RECORDS SHOWN:
/---

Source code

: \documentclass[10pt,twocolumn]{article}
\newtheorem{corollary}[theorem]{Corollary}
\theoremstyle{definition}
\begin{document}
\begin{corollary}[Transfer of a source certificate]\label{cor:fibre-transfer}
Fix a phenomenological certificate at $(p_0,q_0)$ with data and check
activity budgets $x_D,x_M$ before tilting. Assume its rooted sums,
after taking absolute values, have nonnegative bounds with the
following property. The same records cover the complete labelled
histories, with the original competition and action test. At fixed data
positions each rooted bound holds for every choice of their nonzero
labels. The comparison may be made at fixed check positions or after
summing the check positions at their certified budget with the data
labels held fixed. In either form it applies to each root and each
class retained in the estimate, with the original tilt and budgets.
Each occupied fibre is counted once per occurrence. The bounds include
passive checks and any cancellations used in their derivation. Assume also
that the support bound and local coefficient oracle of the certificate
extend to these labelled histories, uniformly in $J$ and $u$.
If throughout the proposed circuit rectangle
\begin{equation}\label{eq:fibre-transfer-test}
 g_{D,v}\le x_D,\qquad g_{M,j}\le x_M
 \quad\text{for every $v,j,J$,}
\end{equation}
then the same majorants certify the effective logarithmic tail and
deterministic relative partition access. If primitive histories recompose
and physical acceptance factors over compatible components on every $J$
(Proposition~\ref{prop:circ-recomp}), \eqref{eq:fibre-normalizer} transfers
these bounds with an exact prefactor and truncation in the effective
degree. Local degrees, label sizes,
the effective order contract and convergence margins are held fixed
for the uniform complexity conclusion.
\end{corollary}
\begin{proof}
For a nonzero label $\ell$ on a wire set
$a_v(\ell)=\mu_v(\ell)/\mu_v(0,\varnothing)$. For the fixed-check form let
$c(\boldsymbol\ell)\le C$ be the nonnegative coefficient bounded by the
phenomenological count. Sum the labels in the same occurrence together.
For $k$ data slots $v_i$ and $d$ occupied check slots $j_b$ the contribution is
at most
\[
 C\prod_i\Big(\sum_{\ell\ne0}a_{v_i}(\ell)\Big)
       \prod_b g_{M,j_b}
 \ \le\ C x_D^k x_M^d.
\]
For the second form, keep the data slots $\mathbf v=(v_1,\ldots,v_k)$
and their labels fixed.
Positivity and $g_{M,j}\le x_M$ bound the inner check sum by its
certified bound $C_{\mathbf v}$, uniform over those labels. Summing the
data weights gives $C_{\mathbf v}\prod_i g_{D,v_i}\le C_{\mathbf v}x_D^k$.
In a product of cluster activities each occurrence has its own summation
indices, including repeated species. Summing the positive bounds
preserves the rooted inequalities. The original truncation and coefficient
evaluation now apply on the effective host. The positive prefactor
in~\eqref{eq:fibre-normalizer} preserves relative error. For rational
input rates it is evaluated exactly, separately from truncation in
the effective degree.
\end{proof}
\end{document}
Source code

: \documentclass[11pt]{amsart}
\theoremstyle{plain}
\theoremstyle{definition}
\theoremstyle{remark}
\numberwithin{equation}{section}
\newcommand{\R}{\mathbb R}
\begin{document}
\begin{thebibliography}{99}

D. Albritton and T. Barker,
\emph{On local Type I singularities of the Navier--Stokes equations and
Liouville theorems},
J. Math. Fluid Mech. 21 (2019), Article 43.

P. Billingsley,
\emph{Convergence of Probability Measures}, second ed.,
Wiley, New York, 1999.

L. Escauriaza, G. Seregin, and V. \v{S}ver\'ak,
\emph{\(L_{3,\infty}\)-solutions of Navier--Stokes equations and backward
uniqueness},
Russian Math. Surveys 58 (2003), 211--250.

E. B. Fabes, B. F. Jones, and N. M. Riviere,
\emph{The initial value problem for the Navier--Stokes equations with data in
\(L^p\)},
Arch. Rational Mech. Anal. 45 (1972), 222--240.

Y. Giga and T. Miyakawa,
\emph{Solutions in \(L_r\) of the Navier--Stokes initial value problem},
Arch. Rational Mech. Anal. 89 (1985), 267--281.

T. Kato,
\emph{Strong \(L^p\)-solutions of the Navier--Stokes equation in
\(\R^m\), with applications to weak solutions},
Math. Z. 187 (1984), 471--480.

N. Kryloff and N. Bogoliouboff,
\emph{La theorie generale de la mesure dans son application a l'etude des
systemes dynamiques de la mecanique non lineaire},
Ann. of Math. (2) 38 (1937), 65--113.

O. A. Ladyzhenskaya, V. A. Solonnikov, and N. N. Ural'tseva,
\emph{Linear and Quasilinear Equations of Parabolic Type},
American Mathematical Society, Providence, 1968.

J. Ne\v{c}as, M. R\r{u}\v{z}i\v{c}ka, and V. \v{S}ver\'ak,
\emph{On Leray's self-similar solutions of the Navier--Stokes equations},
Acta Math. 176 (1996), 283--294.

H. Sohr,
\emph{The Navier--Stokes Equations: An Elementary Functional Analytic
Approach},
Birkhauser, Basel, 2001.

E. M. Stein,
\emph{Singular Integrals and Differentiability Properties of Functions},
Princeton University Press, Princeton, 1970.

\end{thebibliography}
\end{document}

\---

PROBLEM TO SOLVE: Using the material above, transcribe exactly the lines from the line with "following property. The" to the line with "positions each rooted"; both count, and nothing else goes in.

YOUR SOLUTION:
following property. The same records cover the complete labelled
histories, with the original competition and action test. At fixed data
positions each rooted bound holds for every choice of their nonzero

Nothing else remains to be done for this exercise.